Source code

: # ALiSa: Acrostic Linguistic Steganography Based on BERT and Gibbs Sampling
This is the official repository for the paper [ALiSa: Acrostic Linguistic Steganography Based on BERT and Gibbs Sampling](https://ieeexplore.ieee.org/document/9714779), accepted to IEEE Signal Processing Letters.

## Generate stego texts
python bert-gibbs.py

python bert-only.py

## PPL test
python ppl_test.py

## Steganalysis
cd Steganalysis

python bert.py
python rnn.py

==============================

- TASK ITEM:
Copy the entries above exactly. Miss none of them.

- YOUR SOLUTION:
Source code

: # ALiSa: Acrostic Linguistic Steganography Based on BERT and Gibbs Sampling
This is the official repository for the paper [ALiSa: Acrostic Linguistic Steganography Based on BERT and Gibbs Sampling](https://ieeexplore.ieee.org/document/9714779), accepted to IEEE Signal Processing Letters.

## Generate stego texts
python bert-gibbs.py

python bert-only.py

## PPL test
python ppl_test.py

## Steganalysis
cd Steganalysis

python bert.py
python rnn.py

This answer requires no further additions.